Русский шедевр был написан в Европе. В той Европе, чье развитие неизбежно вело от «Оды к радости» к «Манифесту коммунистической партии». Александр Андреевич Иванов очень жаловался на нее, на эту Европу. Измельчавшая, суетная и тщеславная, она раздражала великого русского живописца отсутствием больших движений души и мысли. Ох, уж эта Европа периода борьбы всевозможных Реставраций за выживание! Не сыскать в ней ни гордой смелости, ни духовного величия. Сплошное ничтожество. Европа кажется блестяще образованной, но, по сути, она - невежественна. В словах выражает возвышенность чувств, но даже и не пытается эти слова осмыслить. Много говорит о религии, но давно уже свела религиозность к внешней обрядовости. Душевное благородство подменила соблюдением светских приличий, упрямство поставила выше силы характера, поверхностную восторженность выдает за героическое воодушевление, рассудочность - за разум и духовность. Корысть, трусость и лицемерие воцарились в сердцах, так что Европа оказалась совершенно неспособной к продуцированию больших идей. Противная буржуазка, корчащая из себя аристократку.
Александр Андреевич Иванов был прав. Европа второй четверти девятнадцатого века как-то совсем повернулась на благополучии и приличии. Желание примирить воспоминания об аристократизме, ушедшем в прошлое вместе с наполеоновской Империей, с буржуазной добропорядочностью, привело к воцарению культа уютной золотой середины, точно выраженного немецким словечком Gemutlichkeit, столь же применимым к Франции и Англии, как и к Германии. Как у Гофмана все фантазии успокаиваются в радостях Gemutlichkeit, так у Бальзака и Диккенса в конце действия все оставшиеся в живых собираются и подсчитывают имеющиеся у них франки и фунты.
Die Gemutlichkeit - какое замечательное слово! Как чудно и полно немецкий язык выразил в нем стремление человечества к высшей духовности, не исключающей душевность, к миру, доброте и ко всеобщему счастью. Как восхитительно на гребне пафоса финального хора Девятой симфонии, после призыва «Обнимитесь, миллионы! Слейтесь в радости одной!» вырисовывается утопическое всеобщее благоденствие, вечная, высшая Gemutlichkeit, доступная всем и каждому, и всеми и каждым разделенная. Бетховен рисует Gemutlichkeit духовно, утопически, но «Оду к радости» можно воспринимать и как руководство к действию. Как возможность разглядеть в человечестве человечность.

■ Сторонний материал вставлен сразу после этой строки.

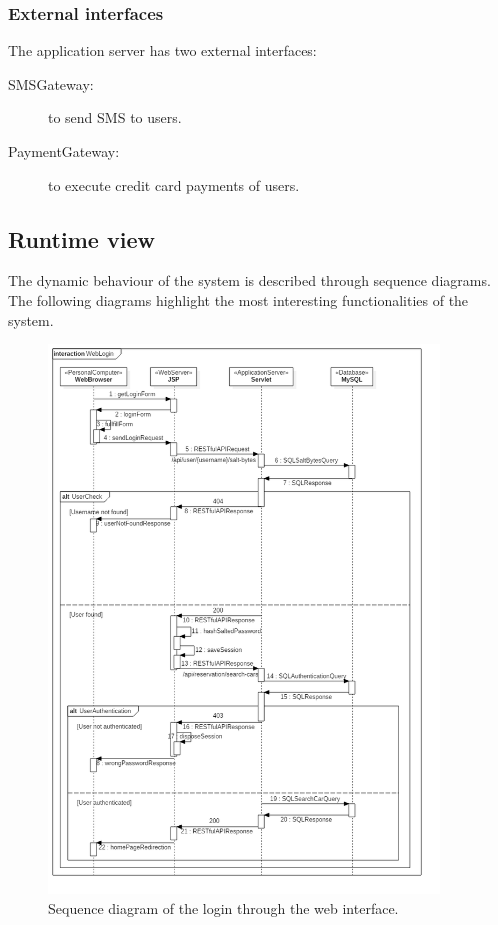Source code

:\subsubsection{External interfaces}

The application server has two external interfaces:
\begin{description}
	\item[SMSGateway:] to send SMS to users.
	\item[PaymentGateway:] to execute credit card payments of users.
\end{description}

\subsection{Runtime view}

The dynamic behaviour of the system is described through sequence diagrams. The following diagrams highlight the most interesting functionalities of the system.

\begin{figure}[H]
	\noindent
    	\centering
    	\includegraphics[height=550px, keepaspectratio]{diagrams/SequenceLogin.png}
	\caption{Sequence diagram of the login through the web interface.}
    	\label{fig:sequence-login}
\end{figure}


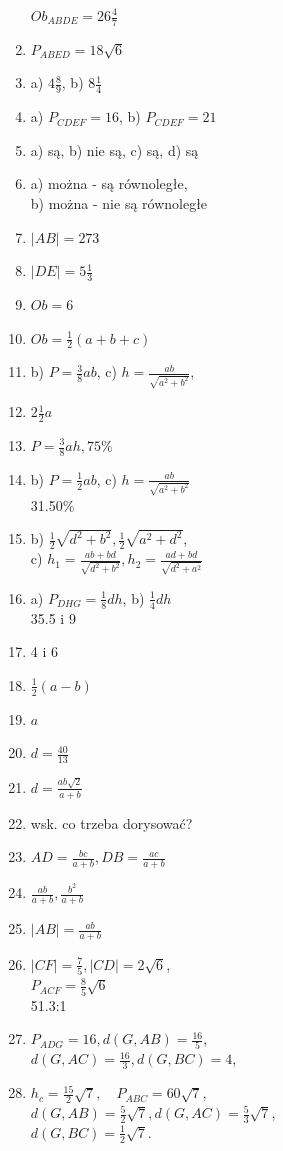 \documentclass[10pt]{article}
\begin{document}
\begin{enumerate}
\(O b_{A B D E}=26 \frac{4}{7}\)
  \item \(P_{A B E D}=18 \sqrt{6}\)
  \item a) \(4 \frac{8}{9}\), b) \(8 \frac{1}{4}\)
  \item a) \(P_{C D E F}=16\), b) \(P_{C D E F}=21\)
  \item a) są, b) nie są, c) są, d) są
  \item a) można - są równoległe,\\
b) można - nie są równoległe
  \item \(|A B|=273\)
  \item \(|D E|=5 \frac{1}{3}\)
  \item \(O b=6\)
  \item \(O b=\frac{1}{2}(a+b+c)\)
  \item b) \(P=\frac{3}{8} a b\), c) \(h=\frac{a b}{\sqrt{a^{2}+b^{2}}}\),
  \item \(2 \frac{1}{2} a\)
  \item \(P=\frac{3}{8} a h, 75 \%\)
  \item b) \(P=\frac{1}{2} a b\), c) \(h=\frac{a b}{\sqrt{a^{2}+b^{2}}}\)\\
31.50\%
  \item b) \(\frac{1}{2} \sqrt{d^{2}+b^{2}}, \frac{1}{2} \sqrt{a^{2}+d^{2}}\),\\
c) \(h_{1}=\frac{a b+b d}{\sqrt{d^{2}+b^{2}}}, h_{2}=\frac{a d+b d}{\sqrt{d^{2}+a^{2}}}\)
  \item a) \(P_{D H G}=\frac{1}{8} d h\), b) \(\frac{1}{4} d h\)\\
35.5 i 9
  \item 4 i 6
  \item \(\frac{1}{2}(a-b)\)
  \item \(a\)
  \item \(d=\frac{40}{13}\)
  \item \(d=\frac{a b \sqrt{2}}{a+b}\)
  \item wsk. co trzeba dorysować?
  \item \(A D=\frac{b c}{a+b}, D B=\frac{a c}{a+b}\)
  \item \(\frac{a b}{a+b}, \frac{b^{2}}{a+b}\)
  \item \(|A B|=\frac{a b}{a+b}\)
  \item \(|C F|=\frac{7}{5},|C D|=2 \sqrt{6}\),\\
\(P_{A C F}=\frac{8}{5} \sqrt{6}\)\\
51.3:1
  \item \(P_{A D G}=16, d(G, A B)=\frac{16}{5}\),\\
\(d(G, A C)=\frac{16}{3}, d(G, B C)=4\),
  \item \(h_{c}=\frac{15}{2} \sqrt{7}, \quad P_{A B C}=60 \sqrt{7}\),\\
\(d(G, A B)=\frac{5}{2} \sqrt{7}, d(G, A C)=\frac{5}{3} \sqrt{7}\),\\
\(d(G, B C)=\frac{1}{2} \sqrt{7}\).
\end{enumerate}
\end{document}
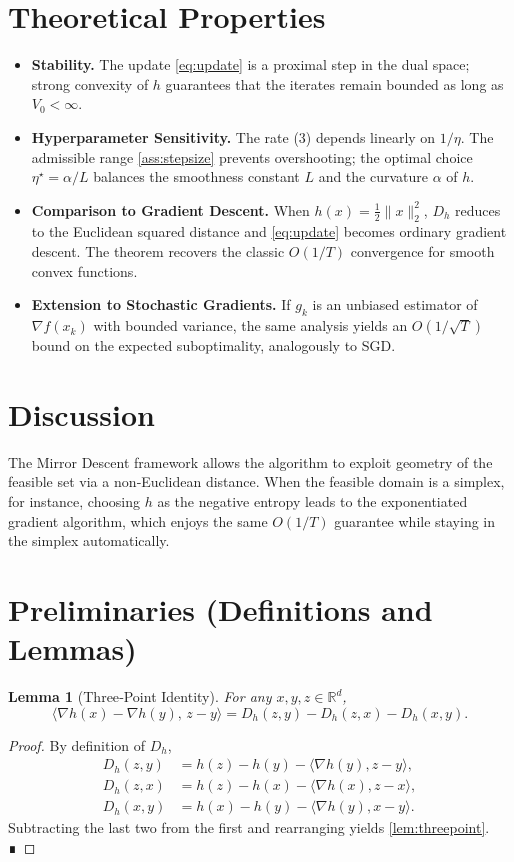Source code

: \documentclass{article}
\newtheorem{lemma}{Lemma}
\newcommand{\grad}{\nabla}
\newcommand{\R}{\mathbb{R}}
\begin{document}
\section*{Theoretical Properties}
\begin{itemize}
\item \textbf{Stability.} The update \eqref{eq:update} is a proximal step in the dual space; strong convexity of $h$ guarantees that the iterates remain bounded as long as $V_{0}<\infty$.
\item \textbf{Hyperparameter Sensitivity.} The rate (3) depends linearly on $1/\eta$. The admissible range \eqref{ass:stepsize} prevents overshooting; the optimal choice $\eta^{\star}=\alpha/L$ balances the smoothness constant $L$ and the curvature $\alpha$ of $h$.
\item \textbf{Comparison to Gradient Descent.} When $h(x)=\frac12\|x\|_{2}^{2}$, $D_{h}$ reduces to the Euclidean squared distance and \eqref{eq:update} becomes ordinary gradient descent. The theorem recovers the classic $O(1/T)$ convergence for smooth convex functions.
\item \textbf{Extension to Stochastic Gradients.} If $g_{k}$ is an unbiased estimator of $\grad f(x_{k})$ with bounded variance, the same analysis yields an $O(1/\sqrt{T})$ bound on the expected suboptimality, analogously to SGD.
\end{itemize}

\section*{Discussion}
The Mirror Descent framework allows the algorithm to exploit geometry of the feasible set via a non‑Euclidean distance. When the feasible domain is a simplex, for instance, choosing $h$ as the negative entropy leads to the exponentiated gradient algorithm, which enjoys the same $O(1/T)$ guarantee while staying in the simplex automatically.

\newpage
\section*{Preliminaries (Definitions and Lemmas)}
\begin{lemma}[Three‑Point Identity]\label{lem:threepoint}
For any $x,y,z\in\R^{d}$,
\[
\langle \nabla h(x)-\nabla h(y),\,z-y\rangle
= D_{h}(z,y)-D_{h}(z,x)-D_{h}(x,y).
\tag{4}
\]
\end{lemma}
\begin{proof}
By definition of $D_{h}$,
\[
\begin{aligned}
D_{h}(z,y)&=h(z)-h(y)-\langle\nabla h(y),z-y\rangle,\\
D_{h}(z,x)&=h(z)-h(x)-\langle\nabla h(x),z-x\rangle,\\
D_{h}(x,y)&=h(x)-h(y)-\langle\nabla h(y),x-y\rangle.
\end{aligned}
\]
Subtracting the last two from the first and rearranging yields \eqref{lem:threepoint}. ∎
\end{proof}
\end{document}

Ведь если в реальности миллионы обнимутся, пусть даже и не без принуждения, наступит сущий рай.
После первого исполнения Девятой симфонии в 1824 году в Европе на некоторое время воцарилась всеобщая Gemutlichkeit, этакий рай под полицейским надзором. Не то чтобы все слились в радости одной, но, по крайней мере, утихомирились. Спокойствие скорее оттенялось, чем нарушалось, легкой рябью французских переворотов и царило вплоть до «весны народов» 1848-го. С весной блюстители Gemutlichkeit разобрались, хотя она им и попортила кровь. Все было почти хорошо, но от Gemutlichkeit было очень тошно всем приличным людям, в том числе и Иванову.